Which lines in the records below contain the word "section"? Copy each one out.
(Provided data)
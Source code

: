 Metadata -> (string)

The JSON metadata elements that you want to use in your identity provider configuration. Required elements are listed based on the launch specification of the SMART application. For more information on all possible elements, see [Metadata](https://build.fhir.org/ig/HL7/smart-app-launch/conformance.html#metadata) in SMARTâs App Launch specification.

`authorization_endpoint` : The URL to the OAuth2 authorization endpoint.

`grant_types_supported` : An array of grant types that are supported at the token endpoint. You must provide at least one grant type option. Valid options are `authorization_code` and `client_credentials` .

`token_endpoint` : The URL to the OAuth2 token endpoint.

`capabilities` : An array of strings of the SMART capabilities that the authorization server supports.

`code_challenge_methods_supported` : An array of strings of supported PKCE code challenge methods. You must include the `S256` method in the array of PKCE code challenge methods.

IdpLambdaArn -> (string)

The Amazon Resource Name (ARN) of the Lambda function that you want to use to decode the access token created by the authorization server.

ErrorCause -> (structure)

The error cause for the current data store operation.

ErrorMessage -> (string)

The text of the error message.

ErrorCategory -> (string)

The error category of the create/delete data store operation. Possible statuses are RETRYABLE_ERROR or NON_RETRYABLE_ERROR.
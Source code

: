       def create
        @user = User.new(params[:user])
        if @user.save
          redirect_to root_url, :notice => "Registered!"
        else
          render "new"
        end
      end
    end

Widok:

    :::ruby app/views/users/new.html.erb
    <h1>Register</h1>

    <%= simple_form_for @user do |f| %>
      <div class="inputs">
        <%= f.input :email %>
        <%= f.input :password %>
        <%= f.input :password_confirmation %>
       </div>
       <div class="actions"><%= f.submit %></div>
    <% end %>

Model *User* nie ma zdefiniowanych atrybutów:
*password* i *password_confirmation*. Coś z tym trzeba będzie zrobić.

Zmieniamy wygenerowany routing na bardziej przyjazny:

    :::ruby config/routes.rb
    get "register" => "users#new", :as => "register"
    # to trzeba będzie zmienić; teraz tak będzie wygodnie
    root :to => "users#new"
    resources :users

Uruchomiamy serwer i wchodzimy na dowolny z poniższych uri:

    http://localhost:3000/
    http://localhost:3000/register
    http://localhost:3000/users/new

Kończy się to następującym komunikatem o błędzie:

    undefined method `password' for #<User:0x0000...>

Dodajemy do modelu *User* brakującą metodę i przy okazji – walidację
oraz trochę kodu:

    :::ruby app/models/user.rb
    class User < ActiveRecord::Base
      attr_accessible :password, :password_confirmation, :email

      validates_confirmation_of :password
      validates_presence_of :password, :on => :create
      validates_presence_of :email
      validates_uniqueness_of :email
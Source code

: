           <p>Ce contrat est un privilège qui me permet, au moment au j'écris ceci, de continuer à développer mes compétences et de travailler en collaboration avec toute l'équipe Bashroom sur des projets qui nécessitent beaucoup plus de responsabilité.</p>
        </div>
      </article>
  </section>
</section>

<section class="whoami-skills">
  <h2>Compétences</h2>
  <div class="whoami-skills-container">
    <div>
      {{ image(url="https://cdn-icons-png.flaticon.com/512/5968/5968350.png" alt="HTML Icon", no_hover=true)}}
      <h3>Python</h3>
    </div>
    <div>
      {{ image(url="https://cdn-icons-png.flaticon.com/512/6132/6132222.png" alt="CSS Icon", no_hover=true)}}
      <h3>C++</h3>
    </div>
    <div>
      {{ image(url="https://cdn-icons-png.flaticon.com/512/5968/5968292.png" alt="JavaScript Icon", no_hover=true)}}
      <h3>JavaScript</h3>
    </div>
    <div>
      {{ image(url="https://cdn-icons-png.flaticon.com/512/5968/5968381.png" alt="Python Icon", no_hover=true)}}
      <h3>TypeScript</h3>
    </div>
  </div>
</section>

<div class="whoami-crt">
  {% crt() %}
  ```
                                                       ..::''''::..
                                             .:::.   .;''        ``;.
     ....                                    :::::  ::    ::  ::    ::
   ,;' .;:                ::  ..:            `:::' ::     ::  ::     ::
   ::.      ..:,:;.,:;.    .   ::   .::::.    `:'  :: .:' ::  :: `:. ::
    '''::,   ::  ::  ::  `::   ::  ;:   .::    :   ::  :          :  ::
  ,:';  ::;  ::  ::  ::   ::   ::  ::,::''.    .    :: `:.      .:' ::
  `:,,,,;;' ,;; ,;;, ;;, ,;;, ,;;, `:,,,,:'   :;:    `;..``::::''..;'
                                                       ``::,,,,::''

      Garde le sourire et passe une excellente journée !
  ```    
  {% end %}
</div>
(End Provided data)
Solution to the problem
  </section>
</section>
<section class="whoami-skills">
</section>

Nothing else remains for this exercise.